» Work instruction
Which lines run from the start of the data below to the line containing "Afin de maintenir"? Set them down exactly, with none added.

··· Supplied material

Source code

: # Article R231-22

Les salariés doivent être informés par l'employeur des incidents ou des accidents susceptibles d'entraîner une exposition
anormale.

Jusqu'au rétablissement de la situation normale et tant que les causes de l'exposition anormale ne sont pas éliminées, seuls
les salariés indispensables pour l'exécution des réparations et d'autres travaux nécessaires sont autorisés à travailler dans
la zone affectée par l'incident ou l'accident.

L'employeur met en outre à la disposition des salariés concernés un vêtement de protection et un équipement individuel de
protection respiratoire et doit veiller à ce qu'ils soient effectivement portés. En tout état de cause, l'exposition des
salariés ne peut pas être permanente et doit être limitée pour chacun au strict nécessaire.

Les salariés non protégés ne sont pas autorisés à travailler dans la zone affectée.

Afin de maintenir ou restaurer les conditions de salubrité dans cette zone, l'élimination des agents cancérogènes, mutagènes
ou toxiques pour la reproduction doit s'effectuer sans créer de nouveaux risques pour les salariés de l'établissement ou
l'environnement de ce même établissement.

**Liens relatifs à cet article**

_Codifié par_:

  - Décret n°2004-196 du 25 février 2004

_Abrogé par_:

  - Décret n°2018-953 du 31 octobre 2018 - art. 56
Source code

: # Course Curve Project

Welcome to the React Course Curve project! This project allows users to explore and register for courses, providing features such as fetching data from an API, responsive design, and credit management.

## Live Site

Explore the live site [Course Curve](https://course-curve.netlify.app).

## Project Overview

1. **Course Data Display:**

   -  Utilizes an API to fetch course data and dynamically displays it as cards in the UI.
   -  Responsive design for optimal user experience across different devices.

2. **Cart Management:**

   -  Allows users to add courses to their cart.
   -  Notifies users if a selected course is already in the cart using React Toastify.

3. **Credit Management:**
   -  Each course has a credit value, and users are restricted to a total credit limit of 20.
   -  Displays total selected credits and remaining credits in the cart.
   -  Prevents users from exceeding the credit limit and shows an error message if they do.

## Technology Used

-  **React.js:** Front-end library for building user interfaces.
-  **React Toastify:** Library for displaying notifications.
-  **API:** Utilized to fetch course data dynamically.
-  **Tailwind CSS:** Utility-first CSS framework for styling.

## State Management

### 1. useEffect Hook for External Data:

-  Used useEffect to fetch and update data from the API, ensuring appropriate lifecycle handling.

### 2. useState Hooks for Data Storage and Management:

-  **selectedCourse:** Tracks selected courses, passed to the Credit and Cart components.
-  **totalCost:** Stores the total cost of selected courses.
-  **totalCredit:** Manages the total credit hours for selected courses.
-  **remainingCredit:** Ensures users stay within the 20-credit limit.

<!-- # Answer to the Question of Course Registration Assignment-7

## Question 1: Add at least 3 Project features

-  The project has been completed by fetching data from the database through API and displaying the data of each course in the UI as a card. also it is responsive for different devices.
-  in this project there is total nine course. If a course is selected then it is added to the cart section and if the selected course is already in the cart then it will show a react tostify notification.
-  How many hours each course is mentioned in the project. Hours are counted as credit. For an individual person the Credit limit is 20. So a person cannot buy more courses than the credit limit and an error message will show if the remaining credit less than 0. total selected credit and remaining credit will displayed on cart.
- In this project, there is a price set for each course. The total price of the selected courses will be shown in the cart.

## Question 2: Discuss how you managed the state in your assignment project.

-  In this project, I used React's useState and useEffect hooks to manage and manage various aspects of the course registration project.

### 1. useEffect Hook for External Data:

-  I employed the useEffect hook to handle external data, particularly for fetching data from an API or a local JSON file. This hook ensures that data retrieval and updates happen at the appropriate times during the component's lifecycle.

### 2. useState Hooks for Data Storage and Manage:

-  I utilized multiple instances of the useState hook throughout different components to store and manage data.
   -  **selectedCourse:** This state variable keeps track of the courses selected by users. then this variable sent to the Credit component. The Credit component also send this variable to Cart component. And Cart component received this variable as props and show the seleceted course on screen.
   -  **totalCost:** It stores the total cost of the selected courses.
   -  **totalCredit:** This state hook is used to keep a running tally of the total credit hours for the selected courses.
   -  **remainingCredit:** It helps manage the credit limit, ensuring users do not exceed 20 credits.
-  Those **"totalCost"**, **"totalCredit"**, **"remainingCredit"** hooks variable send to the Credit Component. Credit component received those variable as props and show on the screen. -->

······

» Exercise answer
Source code

: # Article R231-22

Les salariés doivent être informés par l'employeur des incidents ou des accidents susceptibles d'entraîner une exposition
anormale.

Jusqu'au rétablissement de la situation normale et tant que les causes de l'exposition anormale ne sont pas éliminées, seuls
les salariés indispensables pour l'exécution des réparations et d'autres travaux nécessaires sont autorisés à travailler dans
la zone affectée par l'incident ou l'accident.

L'employeur met en outre à la disposition des salariés concernés un vêtement de protection et un équipement individuel de
protection respiratoire et doit veiller à ce qu'ils soient effectivement portés. En tout état de cause, l'exposition des
salariés ne peut pas être permanente et doit être limitée pour chacun au strict nécessaire.

Les salariés non protégés ne sont pas autorisés à travailler dans la zone affectée.

Afin de maintenir ou restaurer les conditions de salubrité dans cette zone, l'élimination des agents cancérogènes, mutagènes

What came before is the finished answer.